True Leadership Success

The greatest test of a leader’s success is not how many people come to your preaching conferences or buy your books. The real test of your leadership is at the end of your life, your final exam. How you end is perhaps the most important part of your life. The apostle Paul took that test and passed it with flying colors. He became an example to Timothy and to us in the way he ended, and that is what the book Journeys sets out to demonstrate.

He did not end with a large following of people. At the end of his life many turned away from Paul. More than likely he had been arrested one too many times, so they began to doubt his character. There were also many scoundrels who slandered his good name, and after hearing it so often some actually began to believe it. Other leaders were perhaps more popular or demanded greater audiences, but Paul was faithful, fruitful and finished well.


The test of his greatness is demonstrated after his eulogy had long passed. The world that he lived in was changed for his having lived in it. What we know and experience today as Christians has his influence all over it. Even this blog post is the influence of his life well lived.

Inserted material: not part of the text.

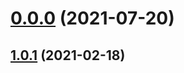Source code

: # [0.0.0](https://github.com/AlexRogalskiy/java-patterns/compare/v1.0.1...v0.0.0) (2021-07-20)



## [1.0.1](https://github.com/AlexRogalskiy/java-patterns/compare/1.0.1...v1.0.1) (2021-02-18)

How many of us can claim greater fruitfulness in our absence than in our presence (see Phil 2:12)? One can even question whether you are a success if it only remains while you are present. All of us need a more long-range view of what success really is. I want my influence to go beyond driving distance to my church and beyond my eulogy. Paul had that kind of success.


It is not how many buy your books in the first month, but how many are still reading it 70 years later that determines your success as an author. It is not how well your child does in school today, but how well they raise their own children decades later that determines your success as a parent. It is not how many people attend your church today that determines your success as a pastor, but how many other pastors are left to lead the churches that remain when you have gone.


Jesus saw greater impact postmortem (and post resurrection) than he did during his days walking on the planet. In fact, he even said that his disciples would do greater works than he (John 14:12). Perhaps we are all too enamored with the signs of immediate success to take the time to take the long view.


The leadership of the previous generation that started all these mega churches is now about to take its greatest test. I wonder how well they will do. The founding leaders are getting older and now thinking about succession. Some are passing the baton to their children but many are not doing so gracefully.


Will your influence survive your own eulogy?

2 comments:

Michael D. Warden said...

"Will your influence survive your own eulogy?"

Love it, Neil. A great word, in season.

Don Byers said...

A meaningful life needs to be viewed in hindsight. A friend I grew up with used to say, "I only emulate dead people."